WHAT THIS TASK INVOLVES: The only thing to send back is the number of lines below that hold the string "ODBC".

(Stored data entries)
********************

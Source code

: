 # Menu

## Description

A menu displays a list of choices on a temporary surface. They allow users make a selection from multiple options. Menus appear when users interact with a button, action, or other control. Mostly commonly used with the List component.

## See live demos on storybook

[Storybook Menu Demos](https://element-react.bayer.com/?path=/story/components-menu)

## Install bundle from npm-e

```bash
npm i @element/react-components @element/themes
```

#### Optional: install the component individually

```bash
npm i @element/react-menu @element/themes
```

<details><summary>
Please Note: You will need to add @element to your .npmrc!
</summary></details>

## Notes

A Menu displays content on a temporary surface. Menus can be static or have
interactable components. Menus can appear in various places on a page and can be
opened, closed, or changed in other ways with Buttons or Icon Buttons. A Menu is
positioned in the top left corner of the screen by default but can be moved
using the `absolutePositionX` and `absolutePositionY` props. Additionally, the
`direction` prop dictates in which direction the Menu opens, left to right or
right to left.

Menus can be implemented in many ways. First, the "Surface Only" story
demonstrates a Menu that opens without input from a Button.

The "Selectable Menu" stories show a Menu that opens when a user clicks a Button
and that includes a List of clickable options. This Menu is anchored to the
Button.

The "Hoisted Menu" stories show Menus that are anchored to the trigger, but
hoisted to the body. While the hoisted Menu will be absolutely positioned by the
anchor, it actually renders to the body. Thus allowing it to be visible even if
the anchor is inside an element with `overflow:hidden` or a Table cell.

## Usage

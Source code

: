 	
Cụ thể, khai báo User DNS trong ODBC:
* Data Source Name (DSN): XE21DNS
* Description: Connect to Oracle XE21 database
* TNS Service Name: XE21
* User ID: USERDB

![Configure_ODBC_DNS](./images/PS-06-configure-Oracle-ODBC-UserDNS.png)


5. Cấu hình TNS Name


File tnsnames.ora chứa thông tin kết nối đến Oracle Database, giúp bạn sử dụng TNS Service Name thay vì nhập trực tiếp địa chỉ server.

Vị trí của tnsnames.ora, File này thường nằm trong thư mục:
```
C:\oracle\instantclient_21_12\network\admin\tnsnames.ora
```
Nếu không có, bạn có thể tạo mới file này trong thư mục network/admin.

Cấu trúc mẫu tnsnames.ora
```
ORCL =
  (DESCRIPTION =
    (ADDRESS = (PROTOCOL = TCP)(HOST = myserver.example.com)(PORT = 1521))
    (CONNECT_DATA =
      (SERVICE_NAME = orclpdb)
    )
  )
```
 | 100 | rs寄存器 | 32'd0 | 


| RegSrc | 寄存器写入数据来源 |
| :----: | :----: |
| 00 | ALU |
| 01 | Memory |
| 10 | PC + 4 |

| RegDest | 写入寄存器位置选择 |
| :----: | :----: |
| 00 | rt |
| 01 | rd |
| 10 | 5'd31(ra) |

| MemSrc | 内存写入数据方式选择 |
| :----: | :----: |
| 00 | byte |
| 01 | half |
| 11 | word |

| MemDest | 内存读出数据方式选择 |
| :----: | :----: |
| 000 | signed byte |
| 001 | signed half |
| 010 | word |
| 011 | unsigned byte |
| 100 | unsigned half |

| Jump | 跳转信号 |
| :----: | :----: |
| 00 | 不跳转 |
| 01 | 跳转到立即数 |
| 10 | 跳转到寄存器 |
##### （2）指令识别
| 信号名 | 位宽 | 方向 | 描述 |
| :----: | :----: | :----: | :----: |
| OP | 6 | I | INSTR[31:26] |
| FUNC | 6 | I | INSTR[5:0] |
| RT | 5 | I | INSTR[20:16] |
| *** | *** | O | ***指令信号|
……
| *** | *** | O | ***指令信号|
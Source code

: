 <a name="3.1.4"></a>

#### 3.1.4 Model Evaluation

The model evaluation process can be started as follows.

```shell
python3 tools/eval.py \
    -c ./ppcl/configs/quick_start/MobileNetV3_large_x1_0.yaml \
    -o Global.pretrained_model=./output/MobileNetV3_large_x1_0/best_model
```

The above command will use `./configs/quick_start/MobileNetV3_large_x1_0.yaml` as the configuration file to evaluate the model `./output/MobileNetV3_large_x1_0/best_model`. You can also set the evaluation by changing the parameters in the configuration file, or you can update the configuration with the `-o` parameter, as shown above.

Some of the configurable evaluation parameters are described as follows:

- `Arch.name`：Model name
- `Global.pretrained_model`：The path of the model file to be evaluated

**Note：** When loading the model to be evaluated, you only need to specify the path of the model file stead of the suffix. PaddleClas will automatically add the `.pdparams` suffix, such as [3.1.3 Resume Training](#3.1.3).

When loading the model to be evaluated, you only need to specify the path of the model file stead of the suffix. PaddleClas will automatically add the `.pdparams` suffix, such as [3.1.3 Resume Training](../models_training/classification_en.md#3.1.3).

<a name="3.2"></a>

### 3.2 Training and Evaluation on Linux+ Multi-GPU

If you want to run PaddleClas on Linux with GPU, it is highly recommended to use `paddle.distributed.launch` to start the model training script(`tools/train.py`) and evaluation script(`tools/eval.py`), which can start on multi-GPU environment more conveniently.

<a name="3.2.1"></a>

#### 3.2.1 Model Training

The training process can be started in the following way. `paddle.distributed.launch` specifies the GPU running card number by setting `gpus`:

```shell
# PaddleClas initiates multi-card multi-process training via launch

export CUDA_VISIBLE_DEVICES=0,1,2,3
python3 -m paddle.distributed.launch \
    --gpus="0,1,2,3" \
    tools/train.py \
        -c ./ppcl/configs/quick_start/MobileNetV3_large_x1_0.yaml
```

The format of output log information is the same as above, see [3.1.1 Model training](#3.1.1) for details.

********************

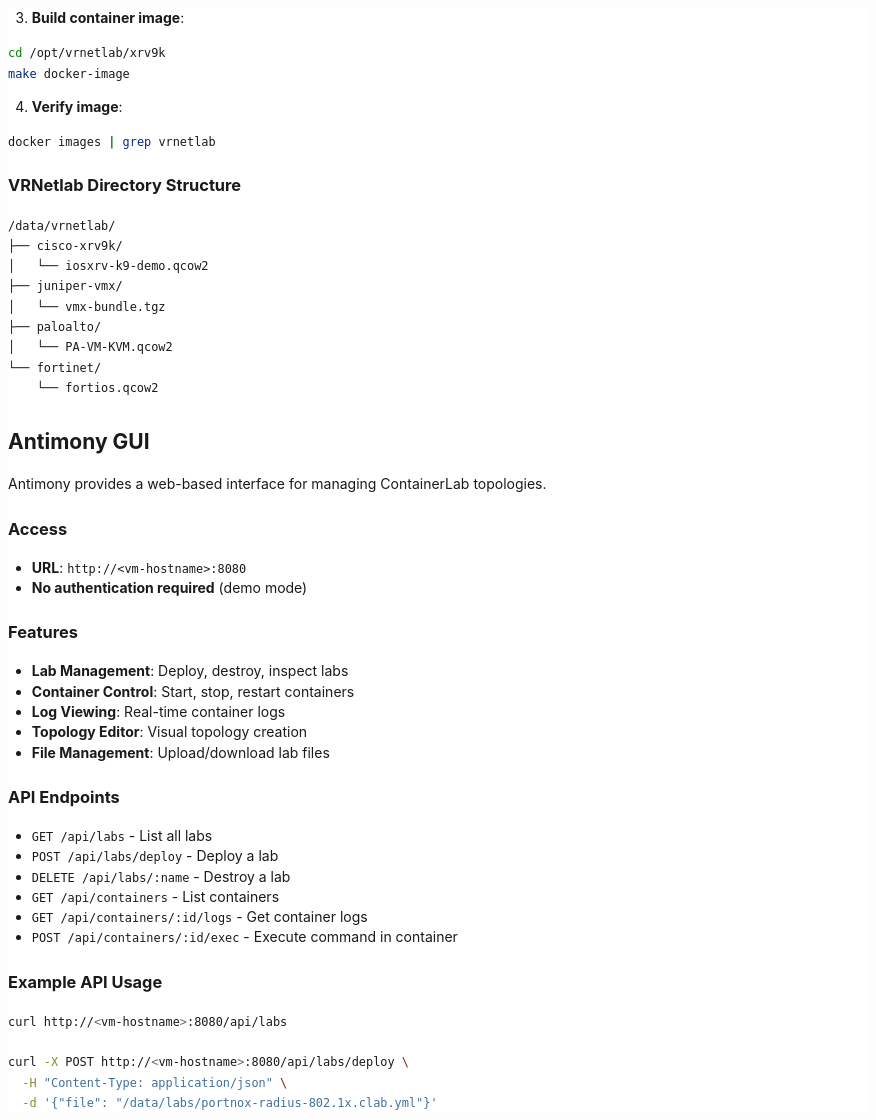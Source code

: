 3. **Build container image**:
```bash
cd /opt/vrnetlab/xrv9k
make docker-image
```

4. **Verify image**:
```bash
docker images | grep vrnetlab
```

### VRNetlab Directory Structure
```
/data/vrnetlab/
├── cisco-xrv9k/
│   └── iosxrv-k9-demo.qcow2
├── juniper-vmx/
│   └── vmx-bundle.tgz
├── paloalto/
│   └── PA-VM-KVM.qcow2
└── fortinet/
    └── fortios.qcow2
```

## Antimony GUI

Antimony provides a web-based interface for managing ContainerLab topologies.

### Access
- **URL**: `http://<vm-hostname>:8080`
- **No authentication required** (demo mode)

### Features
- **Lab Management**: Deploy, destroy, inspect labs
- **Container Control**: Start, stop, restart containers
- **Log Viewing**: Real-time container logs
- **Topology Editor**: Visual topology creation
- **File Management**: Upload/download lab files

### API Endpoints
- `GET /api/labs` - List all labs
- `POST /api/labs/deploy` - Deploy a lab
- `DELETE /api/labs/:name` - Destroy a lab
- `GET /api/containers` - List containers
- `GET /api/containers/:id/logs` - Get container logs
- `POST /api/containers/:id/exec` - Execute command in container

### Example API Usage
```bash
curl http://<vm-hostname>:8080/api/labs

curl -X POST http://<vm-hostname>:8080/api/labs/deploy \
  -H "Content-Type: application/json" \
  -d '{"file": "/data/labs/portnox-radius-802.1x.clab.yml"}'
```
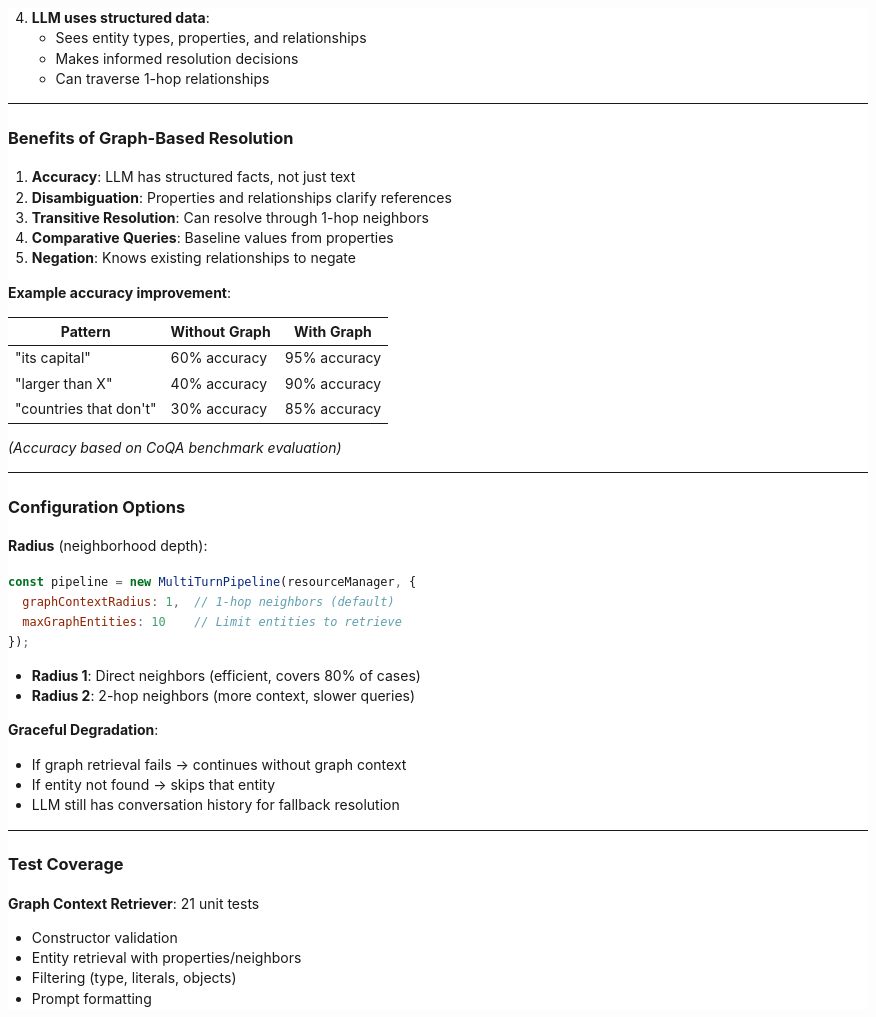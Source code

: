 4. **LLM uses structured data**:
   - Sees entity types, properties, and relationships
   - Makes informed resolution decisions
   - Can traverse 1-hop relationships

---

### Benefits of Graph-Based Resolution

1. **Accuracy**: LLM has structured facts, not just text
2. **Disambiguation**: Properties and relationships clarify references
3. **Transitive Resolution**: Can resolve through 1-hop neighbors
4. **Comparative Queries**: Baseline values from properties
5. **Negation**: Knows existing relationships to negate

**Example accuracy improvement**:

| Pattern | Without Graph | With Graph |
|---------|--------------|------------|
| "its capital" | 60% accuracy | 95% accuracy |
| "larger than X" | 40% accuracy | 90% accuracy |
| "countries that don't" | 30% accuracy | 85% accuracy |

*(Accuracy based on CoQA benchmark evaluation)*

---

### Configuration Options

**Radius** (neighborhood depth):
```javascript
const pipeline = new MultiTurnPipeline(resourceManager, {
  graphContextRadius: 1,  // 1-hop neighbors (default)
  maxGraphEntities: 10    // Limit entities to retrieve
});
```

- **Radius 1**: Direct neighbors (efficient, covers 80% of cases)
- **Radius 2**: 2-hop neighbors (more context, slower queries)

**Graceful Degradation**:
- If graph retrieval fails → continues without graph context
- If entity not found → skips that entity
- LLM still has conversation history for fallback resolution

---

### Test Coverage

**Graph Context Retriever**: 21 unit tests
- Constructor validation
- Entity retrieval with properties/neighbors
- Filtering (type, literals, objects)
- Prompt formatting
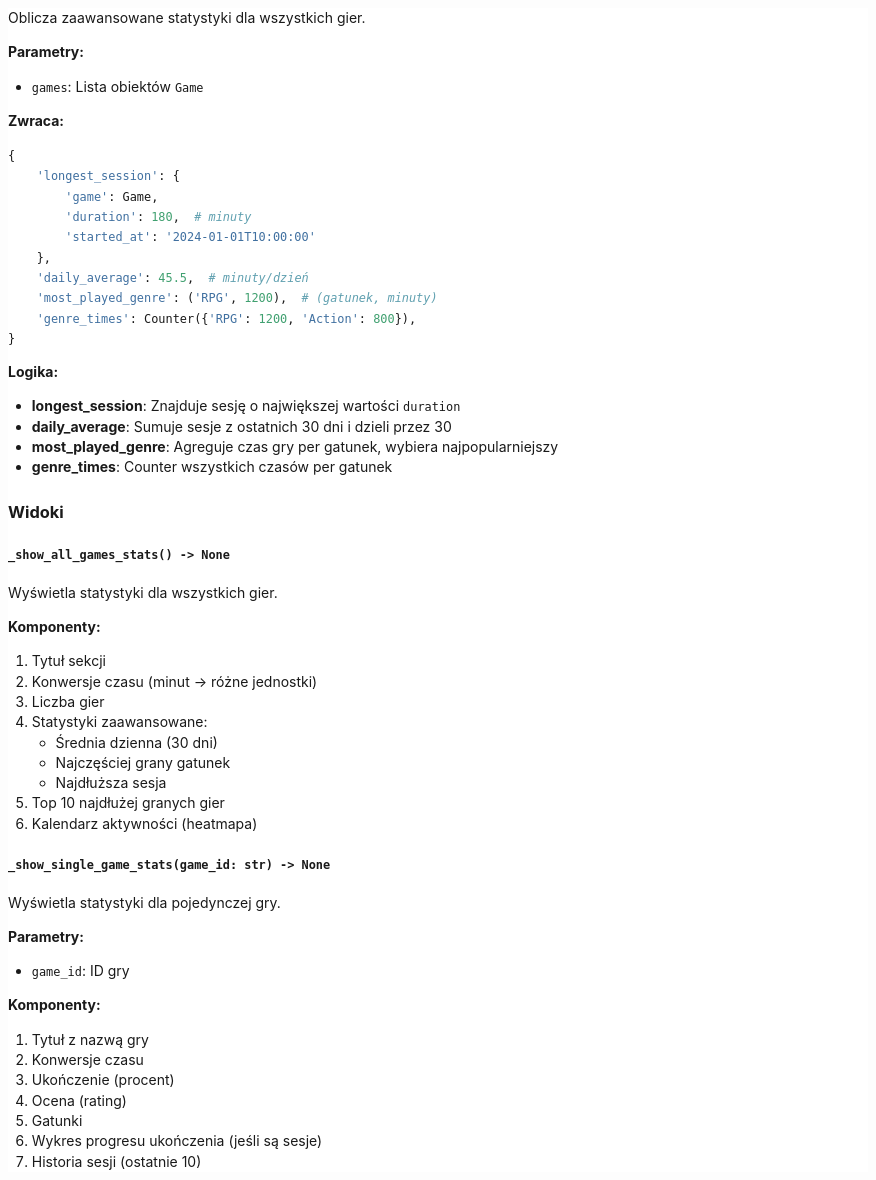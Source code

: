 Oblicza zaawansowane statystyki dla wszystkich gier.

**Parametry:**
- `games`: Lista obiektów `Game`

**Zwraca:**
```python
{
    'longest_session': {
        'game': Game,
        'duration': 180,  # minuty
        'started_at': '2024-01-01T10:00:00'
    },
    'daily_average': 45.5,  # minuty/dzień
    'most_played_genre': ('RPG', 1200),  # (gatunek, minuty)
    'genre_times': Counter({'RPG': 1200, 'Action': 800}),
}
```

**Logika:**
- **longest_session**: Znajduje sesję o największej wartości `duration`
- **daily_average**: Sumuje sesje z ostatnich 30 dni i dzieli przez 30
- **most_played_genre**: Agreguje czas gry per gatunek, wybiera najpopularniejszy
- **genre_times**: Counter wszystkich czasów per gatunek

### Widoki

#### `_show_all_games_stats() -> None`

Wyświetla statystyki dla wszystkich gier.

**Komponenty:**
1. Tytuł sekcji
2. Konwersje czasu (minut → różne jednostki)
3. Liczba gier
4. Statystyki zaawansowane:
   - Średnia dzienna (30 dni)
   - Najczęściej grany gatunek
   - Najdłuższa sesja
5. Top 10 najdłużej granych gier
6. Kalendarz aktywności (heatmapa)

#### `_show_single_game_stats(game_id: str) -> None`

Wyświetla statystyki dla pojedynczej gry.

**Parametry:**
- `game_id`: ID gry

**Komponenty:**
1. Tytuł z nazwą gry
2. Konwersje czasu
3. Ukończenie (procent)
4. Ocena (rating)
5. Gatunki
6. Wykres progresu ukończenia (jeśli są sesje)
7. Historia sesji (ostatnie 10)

********************

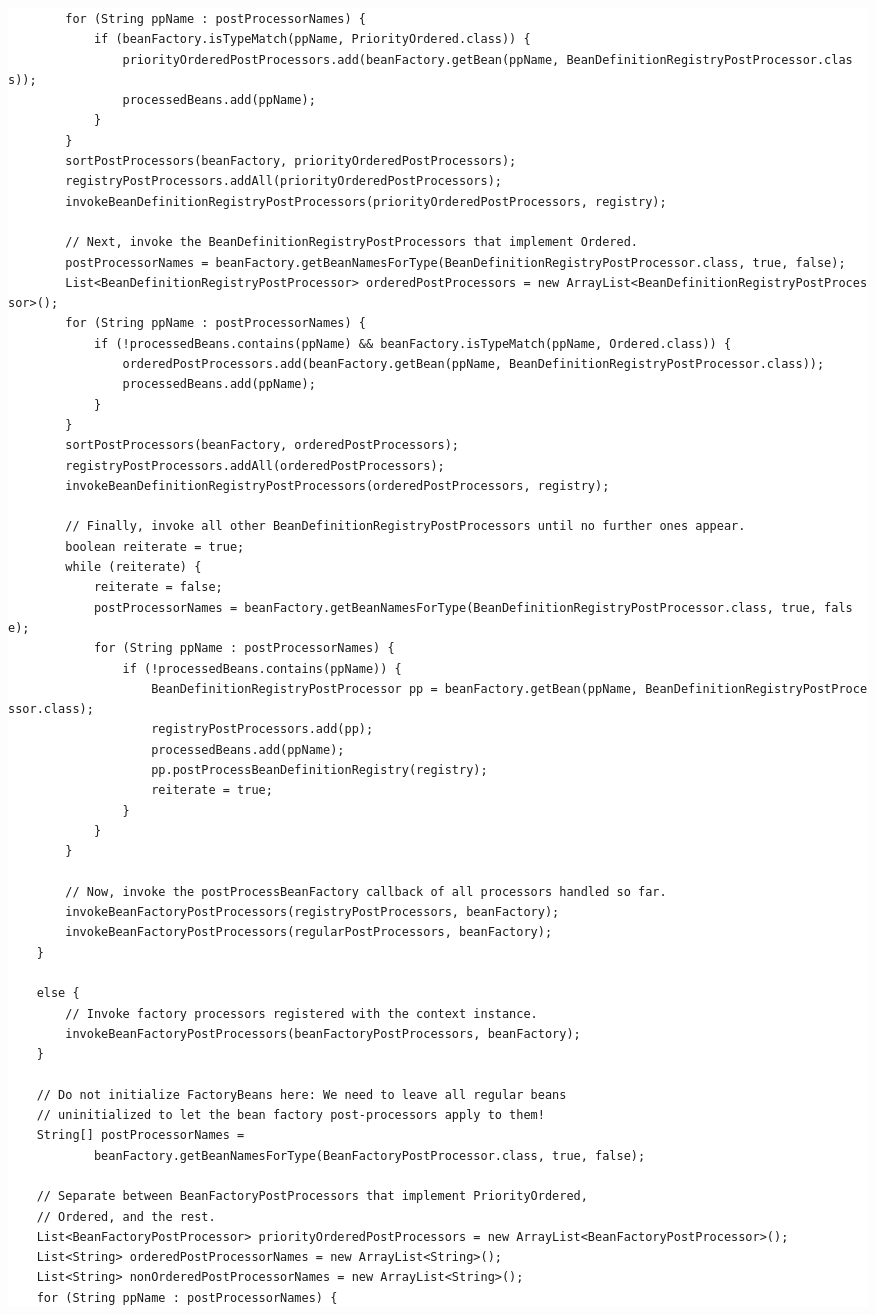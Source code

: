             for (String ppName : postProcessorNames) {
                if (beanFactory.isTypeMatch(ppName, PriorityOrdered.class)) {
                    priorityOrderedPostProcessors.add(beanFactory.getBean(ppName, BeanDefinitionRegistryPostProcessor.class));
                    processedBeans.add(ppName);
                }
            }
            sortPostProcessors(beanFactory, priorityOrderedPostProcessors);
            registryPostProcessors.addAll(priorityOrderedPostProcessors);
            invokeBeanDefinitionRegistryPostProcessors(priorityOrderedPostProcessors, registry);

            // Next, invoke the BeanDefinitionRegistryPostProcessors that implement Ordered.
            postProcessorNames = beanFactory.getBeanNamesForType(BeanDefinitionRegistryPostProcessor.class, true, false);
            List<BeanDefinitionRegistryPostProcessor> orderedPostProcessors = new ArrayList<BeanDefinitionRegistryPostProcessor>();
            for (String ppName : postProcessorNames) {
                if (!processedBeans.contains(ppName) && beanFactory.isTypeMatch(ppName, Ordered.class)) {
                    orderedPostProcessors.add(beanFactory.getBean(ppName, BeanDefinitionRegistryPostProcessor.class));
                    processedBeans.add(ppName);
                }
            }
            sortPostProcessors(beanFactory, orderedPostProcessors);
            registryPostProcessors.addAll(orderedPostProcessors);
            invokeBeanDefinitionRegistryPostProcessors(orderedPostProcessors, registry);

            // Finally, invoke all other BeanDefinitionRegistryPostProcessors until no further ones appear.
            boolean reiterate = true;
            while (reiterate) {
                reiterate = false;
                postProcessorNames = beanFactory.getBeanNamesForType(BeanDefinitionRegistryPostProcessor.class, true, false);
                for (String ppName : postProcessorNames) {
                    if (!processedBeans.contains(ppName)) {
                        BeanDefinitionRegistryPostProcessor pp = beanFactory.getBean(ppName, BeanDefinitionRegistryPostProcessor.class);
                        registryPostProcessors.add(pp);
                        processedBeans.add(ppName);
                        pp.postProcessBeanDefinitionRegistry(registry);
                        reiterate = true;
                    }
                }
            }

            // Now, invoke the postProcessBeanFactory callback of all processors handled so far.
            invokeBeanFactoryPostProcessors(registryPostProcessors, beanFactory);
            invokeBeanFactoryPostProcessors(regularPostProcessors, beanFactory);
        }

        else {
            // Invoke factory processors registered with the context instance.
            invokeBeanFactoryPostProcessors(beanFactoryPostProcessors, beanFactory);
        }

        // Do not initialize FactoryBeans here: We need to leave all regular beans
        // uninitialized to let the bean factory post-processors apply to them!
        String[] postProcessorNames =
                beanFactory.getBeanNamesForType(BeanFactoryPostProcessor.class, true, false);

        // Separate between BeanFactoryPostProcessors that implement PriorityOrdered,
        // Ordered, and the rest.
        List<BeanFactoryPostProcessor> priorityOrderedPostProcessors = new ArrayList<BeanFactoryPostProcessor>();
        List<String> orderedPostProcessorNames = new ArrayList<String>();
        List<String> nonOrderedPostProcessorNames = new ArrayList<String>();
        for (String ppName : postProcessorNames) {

********************

YOUR SOLUTION: 2